● PROBLEM REQUIREMENTS: The answer should consist of each line from the data below that includes "captioning".

Stored dataset items
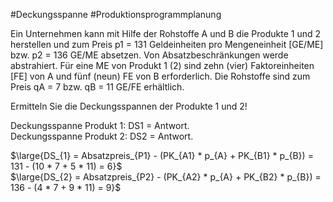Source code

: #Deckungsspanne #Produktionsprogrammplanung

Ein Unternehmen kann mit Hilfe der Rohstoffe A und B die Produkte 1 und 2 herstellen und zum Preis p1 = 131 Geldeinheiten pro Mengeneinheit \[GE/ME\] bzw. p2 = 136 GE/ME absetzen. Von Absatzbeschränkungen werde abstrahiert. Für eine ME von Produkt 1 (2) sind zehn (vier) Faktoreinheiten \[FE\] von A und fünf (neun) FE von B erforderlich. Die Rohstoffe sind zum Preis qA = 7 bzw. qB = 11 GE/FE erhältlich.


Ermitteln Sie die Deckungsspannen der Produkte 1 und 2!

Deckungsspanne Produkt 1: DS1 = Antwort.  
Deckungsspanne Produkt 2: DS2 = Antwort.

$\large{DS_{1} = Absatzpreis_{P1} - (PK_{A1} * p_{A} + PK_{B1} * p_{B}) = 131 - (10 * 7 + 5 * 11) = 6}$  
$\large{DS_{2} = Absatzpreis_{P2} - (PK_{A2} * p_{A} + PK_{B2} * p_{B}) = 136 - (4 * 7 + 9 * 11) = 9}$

---

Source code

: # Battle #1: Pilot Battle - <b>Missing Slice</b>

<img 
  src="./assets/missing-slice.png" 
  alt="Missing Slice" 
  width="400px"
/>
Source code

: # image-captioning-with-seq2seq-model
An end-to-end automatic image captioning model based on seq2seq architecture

● OUTPUT OF THE EXERCISE:
: # image-captioning-with-seq2seq-model
An end-to-end automatic image captioning model based on seq2seq architecture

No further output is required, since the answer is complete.